Here's an example of one of Lars's first interactions with the running program:

.R PARRY

END INPUT PARAMETERS WITH CARRIAGE RETURN OR ALTMODE

PRINT NON VERBAL FEATURE? [Y,N]

*N

VERSION [WEAK, MILD, STRONG]

*MILD

TRACE EMOTION VARIABLES? [Y,N]

*N

DO YOU WANT THE CORE DUMPED? [Y,N]

*N

END INPUT WITH A PERIOD OR QUESTION MARK,

   FOLLOWED BY CARRIAGE RETURN.

TO INDICATE SILENCE, TYPE   .

   WHEN FINISHED, TYPE   BYE.

USE PERIODS ONLY AT THE ENDS OF SENTENCES,

   NOT IN ABBREVIATIONS.

READY:

*HELLO.

Below I've attached the image provided by Rupert of the (quasi-)replicated conversation between PARRY the original ELIZA.

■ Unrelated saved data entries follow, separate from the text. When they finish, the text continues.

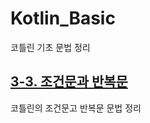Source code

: # Kotlin_Basic
코틀린 기초 문법 정리

## [3-3. 조건문과 반복문](https://github.com/junha8070/Kotlin_Basic/blob/main/3-3%20조건문과%20반복문.md)
코틀린의 조건문고 반복문 문법 정리
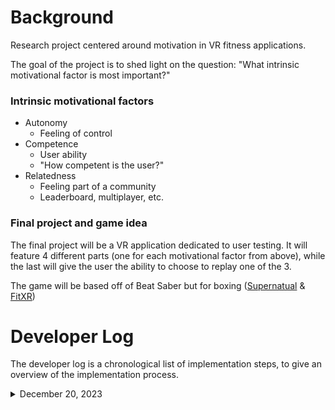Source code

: # Background
Research project centered around motivation in VR fitness applications.

The goal of the project is to shed light on the question: "What intrinsic motivational factor is most important?"

### Intrinsic motivational factors
- Autonomy
  - Feeling of control
- Competence
  - User ability
  - "How competent is the user?"
- Relatedness
  - Feeling part of a community
  - Leaderboard, multiplayer, etc.

### Final project and game idea
The final project will be a VR application dedicated to user testing. It will feature 4 different parts (one for each motivational factor from above), while the last will give the user the ability to choose to replay one of the 3.

The game will be based off of Beat Saber but for boxing ([Supernatual](https://www.getsupernatural.com/?gad_source=1&gclid=CjwKCAiAvoqsBhB9EiwA9XTWGWVEeRLK9L_vp2Ft8HprtH0cyfJ3X68DLpVEyN3WWjsqPos07pAdexoCqCcQAvD_BwE) & [FitXR](https://fitxr.com/))

# Developer Log
The developer log is a chronological list of implementation steps, to give an overview of the implementation process.

<details>
 
<summary>December 20, 2023</summary>

I worked on the abstract for the research paper, the game design of each version of the game, and implemented the initial game mechanics of the game.
## Abstract
### What is the background of the project/idea
Intrinsic motivation is crucial

Intrinsic motiviation has 3 components:
- Autonomy
- Competence
- Relatedness

All 3 components are good to have (GDT), but not always feasible to implement. Therefore, the goal of the project is to shed light on the question: "Which factor is most important?" or "Which factor has highest effect on users?".

### What is the motivation for the project/idea
The main issue with fitness VR applications is retaining users over time. Furhtermore, it is known that all 3 motivational factors are important, but they are not always feasible to implement in all games. Therefore, it is valuable to know how each component affect users' motivation when it comes to fitness VR applications.

### What is the concrete idea/project
The final project will be a VR application dedicated to user testing. It will feature 4 different parts (one for each motivational factor from above), while the last will give the user the ability to choose to replay one of the 3.

The game will be based off of Beat Saber but for boxing ([Supernatual](https://www.getsupernatural.com/?gad_source=1&gclid=CjwKCAiAvoqsBhB9EiwA9XTWGWVEeRLK9L_vp2Ft8HprtH0cyfJ3X68DLpVEyN3WWjsqPos07pAdexoCqCcQAvD_BwE) & [FitXR](https://fitxr.com/))

### What is the method you use
I will implement a fitness application that will put the user in different versions of a game, that each focus on their own factor of motivation. Once pilot testing is done, the user study will begin, where users will come and go through a somewhat guided use of the application, before answering a questionnaire about intrinsic motivation.

### What are the results of the project
Hopefully the results of the project is that one factor has a higher effect on motivation on users.

### What are the implications of the project
The results can help others to implement applications with higher motivational success.

## Game Design
| Autonomy | Competence | Relatedness |
| -------- | ---------- | ----------- |
| Different gloves | Progress bar | Other players in the world |
| Different landscape | Increase difficulty over time | Leaderboard (Live & Overall) |
| Different projectiles | Forgiveness mechanic | Trainer |
| Different songs | Grading system |  |
|  | Constructive feedback |  |

## Initial game mecahnics
Projectiles coming towards you to the beat of a song ([Ride it - Regard](https://www.youtube.com/watch?v=LoSm6VkplJc))

Start & Stop buttons

Shelves for wearable objects (only hats so far)
 
</details>
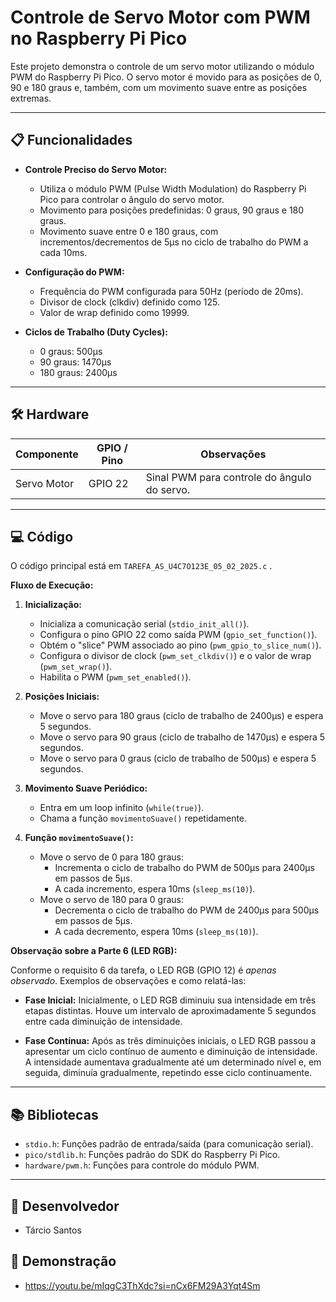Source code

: # Controle de Servo Motor com PWM no Raspberry Pi Pico

Este projeto demonstra o controle de um servo motor utilizando o módulo PWM do Raspberry Pi Pico. O servo motor é movido para as posições de 0, 90 e 180 graus e, também, com um movimento suave entre as posições extremas.

---

## 📋 Funcionalidades

- **Controle Preciso do Servo Motor:**
  - Utiliza o módulo PWM (Pulse Width Modulation) do Raspberry Pi Pico para controlar o ângulo do servo motor.
  - Movimento para posições predefinidas: 0 graus, 90 graus e 180 graus.
  - Movimento suave entre 0 e 180 graus, com incrementos/decrementos de 5µs no ciclo de trabalho do PWM a cada 10ms.

- **Configuração do PWM:**
  - Frequência do PWM configurada para 50Hz (período de 20ms).
  - Divisor de clock (clkdiv) definido como 125.
  - Valor de wrap definido como 19999.

- **Ciclos de Trabalho (Duty Cycles):**
    -   0 graus: 500µs
    -   90 graus: 1470µs
    -   180 graus: 2400µs

---

## 🛠 Hardware

| Componente    | GPIO / Pino | Observações                                  |
|---------------|-------------|----------------------------------------------|
| Servo Motor   | GPIO 22     | Sinal PWM para controle do ângulo do servo. |
---

## 💻 Código

O código principal está em `TAREFA_AS_U4C7O123E_05_02_2025.c` .

**Fluxo de Execução:**

1.  **Inicialização:**
    *   Inicializa a comunicação serial (`stdio_init_all()`).
    *   Configura o pino GPIO 22 como saída PWM (`gpio_set_function()`).
    *   Obtém o "slice" PWM associado ao pino (`pwm_gpio_to_slice_num()`).
    *   Configura o divisor de clock (`pwm_set_clkdiv()`) e o valor de wrap (`pwm_set_wrap()`).
    *   Habilita o PWM (`pwm_set_enabled()`).

2.  **Posições Iniciais:**
    *   Move o servo para 180 graus (ciclo de trabalho de 2400µs) e espera 5 segundos.
    *   Move o servo para 90 graus (ciclo de trabalho de 1470µs) e espera 5 segundos.
    *   Move o servo para 0 graus (ciclo de trabalho de 500µs) e espera 5 segundos.

3.  **Movimento Suave Periódico:**
    *   Entra em um loop infinito (`while(true)`).
    *   Chama a função `movimentoSuave()` repetidamente.

4.  **Função `movimentoSuave()`:**
    *   Move o servo de 0 para 180 graus:
        *   Incrementa o ciclo de trabalho do PWM de 500µs para 2400µs em passos de 5µs.
        *   A cada incremento, espera 10ms (`sleep_ms(10)`).
    *   Move o servo de 180 para 0 graus:
        *   Decrementa o ciclo de trabalho do PWM de 2400µs para 500µs em passos de 5µs.
        *   A cada decremento, espera 10ms (`sleep_ms(10)`).

**Observação sobre a Parte 6 (LED RGB):**

Conforme o requisito 6 da tarefa, o LED RGB (GPIO 12) é *apenas observado*. Exemplos de observações e como relatá-las:

* **Fase Inicial:** Inicialmente, o LED RGB diminuiu sua intensidade em três etapas distintas. Houve um intervalo de aproximadamente 5 segundos entre cada diminuição de intensidade.

* **Fase Contínua:** Após as três diminuições iniciais, o LED RGB passou a apresentar um ciclo contínuo de aumento e diminuição de intensidade. A intensidade aumentava gradualmente até um determinado nível e, em seguida, diminuía gradualmente, repetindo esse ciclo continuamente.

---

## 📚 Bibliotecas

*   `stdio.h`: Funções padrão de entrada/saída (para comunicação serial).
*   `pico/stdlib.h`: Funções padrão do SDK do Raspberry Pi Pico.
*   `hardware/pwm.h`: Funções para controle do módulo PWM.

---

## 👥 Desenvolvedor

*   Tárcio Santos

## 🎥 Demonstração

*   https://youtu.be/mIqgC3ThXdc?si=nCx6FM29A3Yqt4Sm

And here's the ELIZA kit to bring up the original ELIZA: https://github.com/rupertl/eliza-ctss

Lars suggested that it would be interesting to try files from other time brackets — earlier or later than late 1974 — and to attempt running or compiling the original MLISP source code rather than just the existing compiled image.

Also, Bernie Cosell's original BBN Lisp ELIZA, converted and runnable in Common Lisp, is available here on ELIZAGen.org, which means it should be possible to genuinely replicate RFC 439 with something much closer to the historical pairing.

Colby, K. M., Weber, S., & Hilf, F. D. (1971). Artificial paranoia. Artificial Intelligence, 2(1), 1–25.

Lane, R., Hay, A., Schwarz, A., Berry, D. M., & Shrager, J. (2025). ELIZA Reanimated: Restoring the Mother of All Chatbots to One of the World's First Time-Sharing Systems. IEEE Annals of the History of Computing, 47(2), 68–76. https://doi.org/10.1109/MAHC.2025.3564095

Weizenbaum, J. (1966). ELIZA — A computer program for the study of natural language communication between man and machine. Communications of the ACM, 9(1), 36–45.

Cerf, V. (1973) PARRY Encounters the DOCTOR. Network Working Group, Request for Comment (RFC) 439.